Yes, it does.  Sorry for being imprecise.  It uses the specific netlink
packet that maps back to the predefined ndo_ entry point and so you
can't use that netlink on anything other than a netdevice with a defined
ndo_ entry point.  We can't use it, for example, to extend the new RDMA
netlink operations that Kaike posted without also making modifications
to iproute2 to know about the new netlink.

> > > The LLADDR for IPoIB *is* 20 bytes.
> > > 
> > > Truncating it down is *broken userspace*:
> > >  - DHCP: Not sending the full 20 bytes in the client request means the
> > >    server cannot unicast the reply. This causes all sorts of problems
> > >    and is discouraged in the RFCs these days.
> > 
> > Reference?  The RFCs I've read (4390 -> 4361 -> 3315) list a number of
> > options (three at the moment), but the LLADDR options all call for using
> 
> I'm talking about this part from RFC 4390:
> 
>    As described above, the link-layer address is unavailable to the DHCP
>    server because the link-layer address is larger than the "chaddr"
>    field length.  As a result, the server cannot unicast its reply to
>    the client.  Therefore, a DHCP client MUST request that the server
>    send a broadcast reply by setting the BROADCAST flag when IPoIB
>    Address Resolution Protocol (ARP) is not possible, i.e., in
>    situations where the client does not know its IP address.
> 
> AFAIK, nobody ever solved this, and it actually does cause real world
> problems for cloud stuff as there is limited randomness in the
> TID. This is the network side of DHCP.
> 
> > a LLADDR from a device that is a permanent part of the machine (not
> > common with add in cards), so the option most commonly used in IB is
> > option 2, DUID Assigned by Vendor, aka GUID.  According to that,
> > truncating to 8 bytes is precisely what you are supposed to do.  And, at
> > least in all current Red Hat products, that's exactly how dhcp client
> > creates the client-id.
> 
> Using the GUID as the client-id is sort of OK from a policy
> perspective (ie what IP should I use), but it doesn't help the network
> side, and it breaks down completely when you create child interfaces.

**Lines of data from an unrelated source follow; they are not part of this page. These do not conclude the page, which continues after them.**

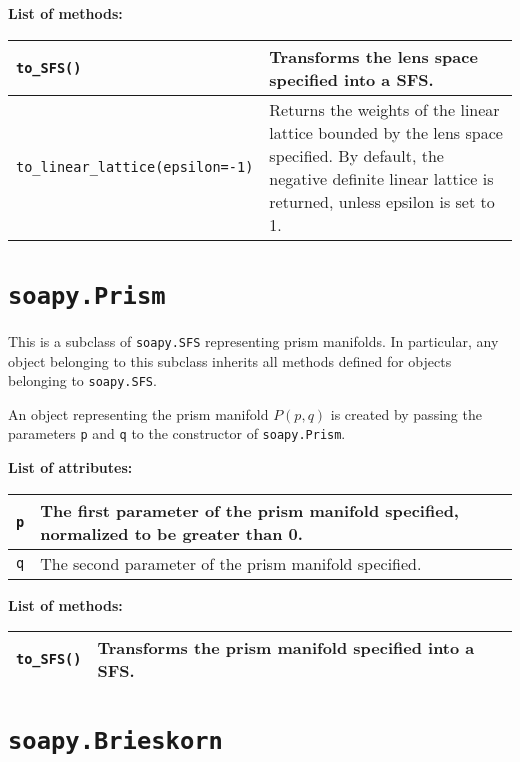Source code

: \documentclass[12pt]{amsart}
\theoremstyle{definition}
\theoremstyle{remark}
\numberwithin{equation}{section}
\begin{document}
\textbf{List of methods:}

\renewcommand{\arraystretch}{1.5}%
\begin{tabularx}{\linewidth}{X X}\\
\hline
\texttt{to\_SFS()} & Transforms the lens space specified into a SFS.\\
\hline
\texttt{to\_linear\_lattice(epsilon=-1)} & Returns the weights of the linear lattice bounded by the lens space specified. By default, the negative definite linear lattice is returned, unless epsilon is set to 1.\\
\hline
\end{tabularx}

\newpage

\section*{\texttt{soapy.Prism}}

This is a subclass of \texttt{soapy.SFS} representing prism manifolds.
In particular, any object belonging to this subclass inherits all methods defined for objects belonging to \texttt{soapy.SFS}.

An object representing the prism manifold $P(p,q)$ is created by passing the parameters \texttt{p} and \texttt{q} to the constructor of \texttt{soapy.Prism}.

\bigskip

\textbf{List of attributes:}

\renewcommand{\arraystretch}{1.5}%
\begin{tabularx}{\linewidth}{X X}
\hline
\texttt{p} & The first parameter of the prism manifold specified, normalized to be greater than 0.\\
\hline
\texttt{q} & The second parameter of the prism manifold specified.\\
\hline
\end{tabularx}

\textbf{List of methods:}

\renewcommand{\arraystretch}{1.5}%
\begin{tabularx}{\linewidth}{X X}
\hline
\texttt{to\_SFS()} & Transforms the prism manifold specified into a SFS. \phantom{aaaaaaaaaaaaaaaaaaaa}\\
\hline
\end{tabularx}

\section*{\texttt{soapy.Brieskorn}}
\end{document}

Actually, no, it doesn't.  My standard test network inside Red Hat uses
child interfaces and dhcp exclusively and it all works as expected.
This is because each child interface has its own unique pkey and all of
the devices include the pkey in the broadcast address, so one child does
not see another child's broadcast reply, not the parent's.

It does, however, mean that you only want a single link on a given pkey
for a given device, which is why adding a second ipoib link without a
unique pkey seems so broken to me.

> Basically, the dhcp server not having the LLADDR at all is a pretty
> big hack.. No other network I know of runs DHCP like that.

That's how they decided to solve the issue in the RFCs, so that's what
we have.

> > >  - ifcfg/udev/networkmanager: So what happens when I do
> > >     ip link add link ib0 name ib0.1 type ipoib
> > >    And get two IPoIB interfaces with the same GUID? I doubt any sane
> > >    user would want to apply the same config to those two interfaces.
> > 
> > No, they probably don't want to apply the same rules to both interfaces.
> > I'm not entirely sure I agree with the argument though.  I fully
> > expected this to fail without a pkey argument on the ip command
> > line.
> 
> Does that matter to the above tools? Are they using PKey,GUID as their
> key?

They are pkey aware, yes.  There is the parent device, and all
non-default pkey devices are listed as a pkey device and given a pkey
number and they share the same GUID.  They are considered children of
the parent, just like with vlan setups.

> > The net stack doesn't allow users to do the same thing with Ethernet
> > devices, so I'm not sure we shouldn't be disallowing this as opposed to
> > creating duplicate devices that are identical in all ways except name.
> 
> The netstack doesn't allow it for ethernet because it would create a
> 2nd identical LLADDR, and LLADDRs must be unique.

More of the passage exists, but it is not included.